At the bilingual panel discussion, MHMC executive director Alice Herscovitch said that Taylor “engaged her skills for the good of humanity. It’s a matter of communicating the message.”

The new tendency to link Holocaust memory to other groups’ experiences was noted in a recent article by veteran JTA journalist Ruth Gruber.

“There is an increasing emphasis,” she wrote, “on what the experience of the Holocaust can teach in the face of other genocides and persecution, such as in Rwanda, Bosnia, Cambodia and Darfur.”

At the panel discussion, Susyn Borer, president of the Holocaust centre’s board of directors, pointed to the importance of pursuing “partnerships” and of staying “relevant” to younger generations.

This might be accomplished, she said, by providing the “connections” with other genocides and providing the historical context.

Even the recent earthquake in Haiti evoked horrible imagery from history that could be for learning and understanding, such as bodies being bulldozed into mass graves, Borer said.

“What does that make you think about?” she asked.

Borer said that once people learn about the Holocaust, “they want to know more.”

A study by the Association for Canadian Studies demonstrated that awareness of genocide affects attitudes toward diversity in a positive way, she added.
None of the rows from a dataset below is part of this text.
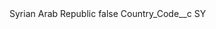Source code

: <?xml version="1.0" encoding="UTF-8"?>
<CustomMetadata xmlns="http://soap.sforce.com/2006/04/metadata" xmlns:xsi="http://www.w3.org/2001/XMLSchema-instance" xmlns:xsd="http://www.w3.org/2001/XMLSchema">
    <label>Syrian Arab Republic</label>
    <protected>false</protected>
    <values>
        <field>Country_Code__c</field>
        <value xsi:type="xsd:string">SY</value>
    </values>
</CustomMetadata>
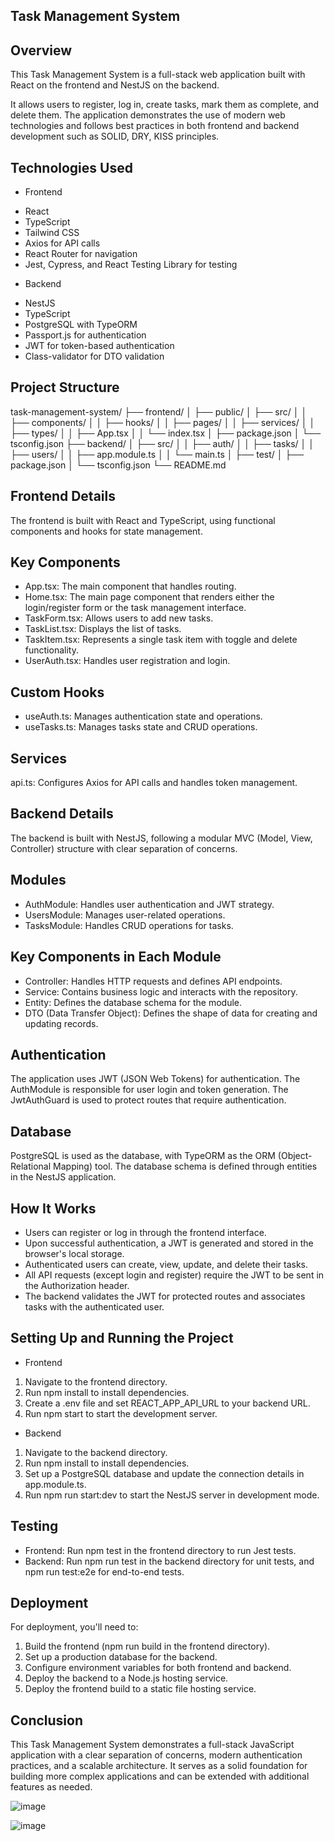 ## Task Management System

## Overview

This Task Management System is a full-stack web application built with React on the frontend and NestJS on the backend. 

It allows users to register, log in, create tasks, mark them as complete, and delete them. The application demonstrates the use of modern web technologies and follows best practices in both frontend and backend development such as SOLID, DRY, KISS principles.

## Technologies Used

- Frontend

* React
* TypeScript
* Tailwind CSS
* Axios for API calls
* React Router for navigation
* Jest, Cypress, and React Testing Library for testing

- Backend 

* NestJS
* TypeScript
* PostgreSQL with TypeORM
* Passport.js for authentication
* JWT for token-based authentication
* Class-validator for DTO validation

## Project Structure

task-management-system/
├── frontend/
│ ├── public/
│ ├── src/
│ │ ├── components/
│ │ ├── hooks/
│ │ ├── pages/
│ │ ├── services/
│ │ ├── types/
│ │ ├── App.tsx
│ │ └── index.tsx
│ ├── package.json
│ └── tsconfig.json
├── backend/
│ ├── src/
│ │ ├── auth/
│ │ ├── tasks/
│ │ ├── users/
│ │ ├── app.module.ts
│ │ └── main.ts
│ ├── test/
│ ├── package.json
│ └── tsconfig.json
└── README.md

## Frontend Details

The frontend is built with React and TypeScript, using functional components and hooks for state management.

## Key Components

- App.tsx: The main component that handles routing.
- Home.tsx: The main page component that renders either the login/register form or the task management interface.
- TaskForm.tsx: Allows users to add new tasks.
- TaskList.tsx: Displays the list of tasks.
- TaskItem.tsx: Represents a single task item with toggle and delete functionality.
- UserAuth.tsx: Handles user registration and login.

## Custom Hooks

- useAuth.ts: Manages authentication state and operations.
- useTasks.ts: Manages tasks state and CRUD operations.

## Services

api.ts: Configures Axios for API calls and handles token management.

## Backend Details

The backend is built with NestJS, following a modular MVC (Model, View, Controller) structure with clear separation of concerns.

## Modules

- AuthModule: Handles user authentication and JWT strategy.
- UsersModule: Manages user-related operations.
- TasksModule: Handles CRUD operations for tasks.

## Key Components in Each Module

- Controller: Handles HTTP requests and defines API endpoints.
- Service: Contains business logic and interacts with the repository.
- Entity: Defines the database schema for the module.
- DTO (Data Transfer Object): Defines the shape of data for creating and updating records.

## Authentication

The application uses JWT (JSON Web Tokens) for authentication. The AuthModule is responsible for user login and token generation. The JwtAuthGuard is used to protect routes that require authentication.

## Database

PostgreSQL is used as the database, with TypeORM as the ORM (Object-Relational Mapping) tool. The database schema is defined through entities in the NestJS application.

## How It Works

- Users can register or log in through the frontend interface.
- Upon successful authentication, a JWT is generated and stored in the browser's local storage.
- Authenticated users can create, view, update, and delete their tasks.
- All API requests (except login and register) require the JWT to be sent in the Authorization header.
- The backend validates the JWT for protected routes and associates tasks with the authenticated user.

## Setting Up and Running the Project

- Frontend

1. Navigate to the frontend directory.
2. Run npm install to install dependencies.
3. Create a .env file and set REACT_APP_API_URL to your backend URL.
4. Run npm start to start the development server.

- Backend

1. Navigate to the backend directory.
2. Run npm install to install dependencies.
3. Set up a PostgreSQL database and update the connection details in app.module.ts.
4. Run npm run start:dev to start the NestJS server in development mode.

## Testing

- Frontend: Run npm test in the frontend directory to run Jest tests.
- Backend: Run npm run test in the backend directory for unit tests, and npm run test:e2e for end-to-end tests.

## Deployment

For deployment, you'll need to:

1. Build the frontend (npm run build in the frontend directory).
2. Set up a production database for the backend.
3. Configure environment variables for both frontend and backend.
4. Deploy the backend to a Node.js hosting service.
5. Deploy the frontend build to a static file hosting service.

## Conclusion

This Task Management System demonstrates a full-stack JavaScript application with a clear separation of concerns, modern authentication practices, and a scalable architecture. It serves as a solid foundation for building more complex applications and can be extended with additional features as needed.

![image](https://github.com/user-attachments/assets/0f17f666-7602-403c-942b-eba943294591)

![image](https://github.com/user-attachments/assets/371c4915-4934-4403-808f-893e6864c569)
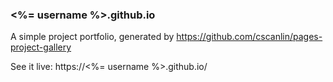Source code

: ### <%= username %>.github.io

A simple project portfolio, generated by https://github.com/cscanlin/pages-project-gallery

See it live: https://<%= username %>.github.io/
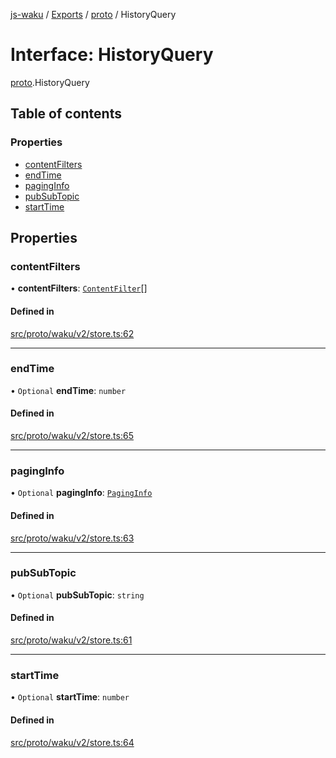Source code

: [js-waku](../README.md) / [Exports](../modules.md) / [proto](../modules/proto.md) / HistoryQuery

# Interface: HistoryQuery

[proto](../modules/proto.md).HistoryQuery

## Table of contents

### Properties

- [contentFilters](proto.HistoryQuery.md#contentfilters)
- [endTime](proto.HistoryQuery.md#endtime)
- [pagingInfo](proto.HistoryQuery.md#paginginfo)
- [pubSubTopic](proto.HistoryQuery.md#pubsubtopic)
- [startTime](proto.HistoryQuery.md#starttime)

## Properties

### contentFilters

• **contentFilters**: [`ContentFilter`](../modules/proto.md#contentfilter)[]

#### Defined in

[src/proto/waku/v2/store.ts:62](https://github.com/status-im/js-waku/blob/31325bb/src/proto/waku/v2/store.ts#L62)

___

### endTime

• `Optional` **endTime**: `number`

#### Defined in

[src/proto/waku/v2/store.ts:65](https://github.com/status-im/js-waku/blob/31325bb/src/proto/waku/v2/store.ts#L65)

___

### pagingInfo

• `Optional` **pagingInfo**: [`PagingInfo`](../modules/proto.md#paginginfo)

#### Defined in

[src/proto/waku/v2/store.ts:63](https://github.com/status-im/js-waku/blob/31325bb/src/proto/waku/v2/store.ts#L63)

___

### pubSubTopic

• `Optional` **pubSubTopic**: `string`

#### Defined in

[src/proto/waku/v2/store.ts:61](https://github.com/status-im/js-waku/blob/31325bb/src/proto/waku/v2/store.ts#L61)

___

### startTime

• `Optional` **startTime**: `number`

#### Defined in

[src/proto/waku/v2/store.ts:64](https://github.com/status-im/js-waku/blob/31325bb/src/proto/waku/v2/store.ts#L64)
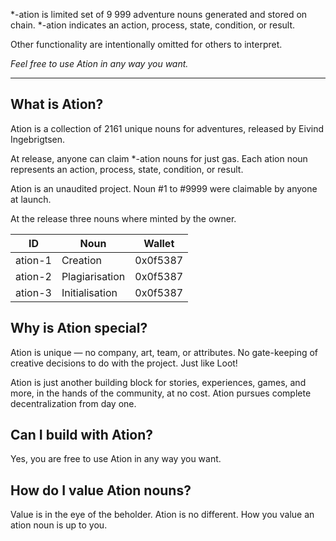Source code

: *-ation is limited set of 9 999 adventure nouns generated and stored on chain. *-ation indicates an action, process, state, condition, or result.

Other functionality are intentionally omitted for others to interpret.


_Feel free to use Ation in any way you want._

---

## What is Ation?
Ation is a collection of 2161 unique nouns for adventures, released by Eivind Ingebrigtsen. 

At release, anyone can claim *-ation nouns for just gas. 
Each ation noun represents an action, process, state, condition, or result.

Ation is an unaudited project.
Noun #1 to #9999 were claimable by anyone at launch.

At the release three nouns where minted by the owner.

| ID | Noun | Wallet |
| -------- | -------- | -------- |
| ation-1     | Creation           | 0x0f5387     |
| ation-2     | Plagiarisation     | 0x0f5387     |
| ation-3     | Initialisation     | 0x0f5387     |

## Why is Ation special?
Ation is unique — no company, art, team, or attributes.
No gate-keeping of creative decisions to do with the project.
Just like Loot!

Ation is just another building block for stories, experiences, games, and more, in the hands of the community, at no cost. Ation pursues complete decentralization from day one.

## Can I build with Ation?
Yes, you are free to use Ation in any way you want.

## How do I value Ation nouns?
Value is in the eye of the beholder.
Ation is no different.
How you value an ation noun is up to you.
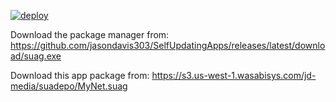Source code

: [![deploy](https://github.com/jasondavis303/MyNet/actions/workflows/deploy.yml/badge.svg)](https://github.com/jasondavis303/MyNet/actions/workflows/deploy.yml)

Download the package manager from: 
https://github.com/jasondavis303/SelfUpdatingApps/releases/latest/download/suag.exe


Download this app package from:
https://s3.us-west-1.wasabisys.com/jd-media/suadepo/MyNet.suag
Another study suggests that acts of altruism appear to help make for a “meaningful” life of fulfilment and happiness, she said.

Sandra Gasana, of the Community University Research Alliance (CURA), which records the life stories of Montrealers displaced by war, genocide and other human rights violations, spent nearly two years recording the testimonies of survivors of genocide, including of the Holocaust, in partnership with the MHMC and other agencies.

“This is part of the duty to remember,” she said. “We are all involved.”

The process of connecting has to include “keeping oneself informed and mobilizing,” she said.

Steven Baird, of the Darfur/Sudan Peace Network, a coalition of 30 volunteer groups that includes the Canadian Jewish Congress, sees the role of the average citizen as vital in the fight against hate and intolerance.

“The greatest thing is when you can engage with other peoples and groups,” he said. “Individual citizens can be the driving force. You need the human-to-human connection.”

Borer and Gasana disagreed on the role the virtual world could play in creating connections between people.

Borer thought that “it all comes down to the relationship you have with other people. Technology can be a one-act show, limiting in a certain way.”

But Gasana said the ubiquity of technology takes away all excuses not to get involved.

Herscovitch quoted from a letter the MHMC received from Kressman Taylor’s son, writer C. Douglas Taylor, offering his view of what his late mother (she died in 1956) would have said in regard to preventing genocides.

He wrote: “I think she would suggest that each of us must regularly examine and re-examine our own conviction – political, social, moral, religious – weighing them constantly, and listening carefully and openly to the opinions of others, not only to those whose ideas appeal to us, but especially to those whose beliefs might first offend us or run counter to our own.”